WHAT IS NEEDED:
Reply with nothing but the number of lines in the data below where the word "Views" occurs.

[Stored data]
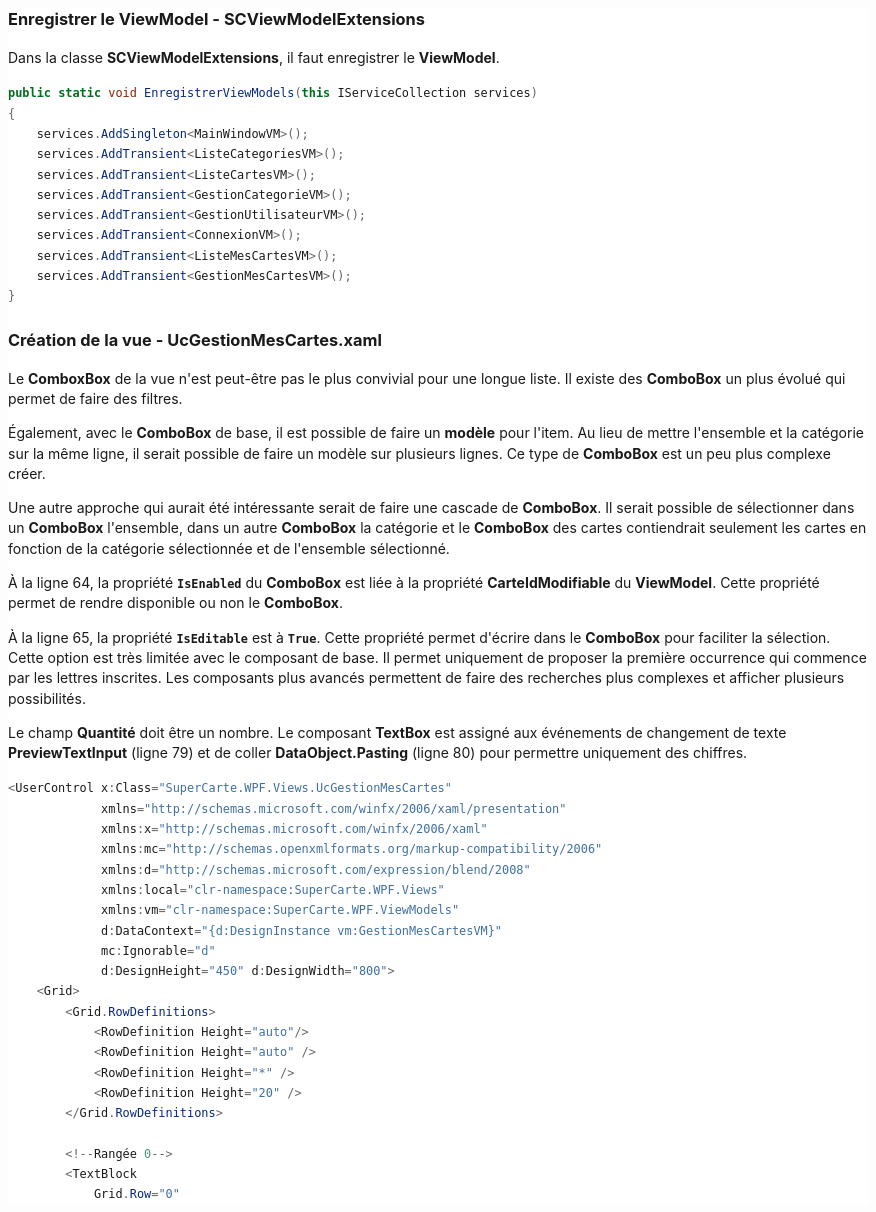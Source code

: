 ### Enregistrer le ViewModel - SCViewModelExtensions

Dans la classe **SCViewModelExtensions**, il faut enregistrer le **ViewModel**.

```csharp showLineNumbers
public static void EnregistrerViewModels(this IServiceCollection services)
{
    services.AddSingleton<MainWindowVM>();
    services.AddTransient<ListeCategoriesVM>();
    services.AddTransient<ListeCartesVM>();
    services.AddTransient<GestionCategorieVM>();
    services.AddTransient<GestionUtilisateurVM>();
    services.AddTransient<ConnexionVM>();
    services.AddTransient<ListeMesCartesVM>();
    services.AddTransient<GestionMesCartesVM>();
}
```

### Création de la vue - UcGestionMesCartes.xaml

Le **ComboxBox** de la vue n'est peut-être pas le plus convivial pour une longue liste. Il existe des **ComboBox** un plus évolué qui permet de faire des filtres.

Également, avec le **ComboBox** de base, il est possible de faire un **modèle** pour l'item. Au lieu de mettre l'ensemble et la catégorie sur la même ligne, il serait possible de faire un modèle sur plusieurs lignes. Ce type de **ComboBox** est un peu plus complexe créer.

Une autre approche qui aurait été intéressante serait de faire une cascade de **ComboBox**. Il serait possible de sélectionner dans un **ComboBox** l'ensemble, dans un autre **ComboBox** la catégorie et le **ComboBox** des cartes contiendrait seulement les cartes en fonction de la catégorie sélectionnée et de l'ensemble sélectionné. 

À la ligne 64, la propriété **`IsEnabled`** du **ComboBox** est liée à la propriété **CarteIdModifiable** du **ViewModel**. Cette propriété permet de rendre disponible ou non le **ComboBox**.

À la ligne 65, la propriété **`IsEditable`** est à **`True`**. Cette propriété permet d'écrire dans le **ComboBox** pour faciliter la sélection. Cette option est très limitée avec le composant de base. Il permet uniquement de proposer la première occurrence qui commence par les lettres inscrites. Les composants plus avancés permettent de faire des recherches plus complexes et afficher plusieurs possibilités.

Le champ **Quantité** doit être un nombre. Le composant **TextBox** est assigné aux événements de changement de texte **PreviewTextInput** (ligne 79) et de coller **DataObject.Pasting** (ligne 80) pour permettre uniquement des chiffres.

```csharp showLineNumbers
<UserControl x:Class="SuperCarte.WPF.Views.UcGestionMesCartes"
             xmlns="http://schemas.microsoft.com/winfx/2006/xaml/presentation"
             xmlns:x="http://schemas.microsoft.com/winfx/2006/xaml"
             xmlns:mc="http://schemas.openxmlformats.org/markup-compatibility/2006" 
             xmlns:d="http://schemas.microsoft.com/expression/blend/2008" 
             xmlns:local="clr-namespace:SuperCarte.WPF.Views"
             xmlns:vm="clr-namespace:SuperCarte.WPF.ViewModels"             
             d:DataContext="{d:DesignInstance vm:GestionMesCartesVM}"
             mc:Ignorable="d" 
             d:DesignHeight="450" d:DesignWidth="800">
    <Grid>
        <Grid.RowDefinitions>
            <RowDefinition Height="auto"/>
            <RowDefinition Height="auto" />
            <RowDefinition Height="*" />
            <RowDefinition Height="20" />
        </Grid.RowDefinitions>

        <!--Rangée 0-->
        <TextBlock 
            Grid.Row="0" 
```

RESULT FOR THIS TASK:
2